## Work order:
Look through the listing below and work out how many of its lines hold the word "index". Give only the number.

*-*-*

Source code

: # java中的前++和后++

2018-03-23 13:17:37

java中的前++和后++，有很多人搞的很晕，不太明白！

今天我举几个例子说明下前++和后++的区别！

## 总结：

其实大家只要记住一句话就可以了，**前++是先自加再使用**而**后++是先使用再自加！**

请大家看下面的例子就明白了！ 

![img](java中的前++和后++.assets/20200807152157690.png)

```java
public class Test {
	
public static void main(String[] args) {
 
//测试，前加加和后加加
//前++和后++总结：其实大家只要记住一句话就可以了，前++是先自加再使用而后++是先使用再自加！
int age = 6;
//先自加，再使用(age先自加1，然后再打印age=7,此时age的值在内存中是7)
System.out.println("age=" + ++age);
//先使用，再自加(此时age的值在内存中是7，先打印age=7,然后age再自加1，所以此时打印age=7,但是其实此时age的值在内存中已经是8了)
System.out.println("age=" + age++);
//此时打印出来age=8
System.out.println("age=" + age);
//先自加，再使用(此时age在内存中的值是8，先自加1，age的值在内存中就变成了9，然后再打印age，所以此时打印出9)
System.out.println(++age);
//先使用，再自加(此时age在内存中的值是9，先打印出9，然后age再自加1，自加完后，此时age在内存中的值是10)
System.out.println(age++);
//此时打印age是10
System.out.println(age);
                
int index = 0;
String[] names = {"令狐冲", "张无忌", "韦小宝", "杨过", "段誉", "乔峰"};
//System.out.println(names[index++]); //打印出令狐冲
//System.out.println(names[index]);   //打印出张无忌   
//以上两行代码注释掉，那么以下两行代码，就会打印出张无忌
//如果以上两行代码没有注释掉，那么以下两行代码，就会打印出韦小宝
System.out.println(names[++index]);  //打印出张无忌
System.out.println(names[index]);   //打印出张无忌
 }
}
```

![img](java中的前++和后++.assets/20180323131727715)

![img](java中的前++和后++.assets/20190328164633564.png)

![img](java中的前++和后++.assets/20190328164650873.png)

*-*-*

## Answer space:
5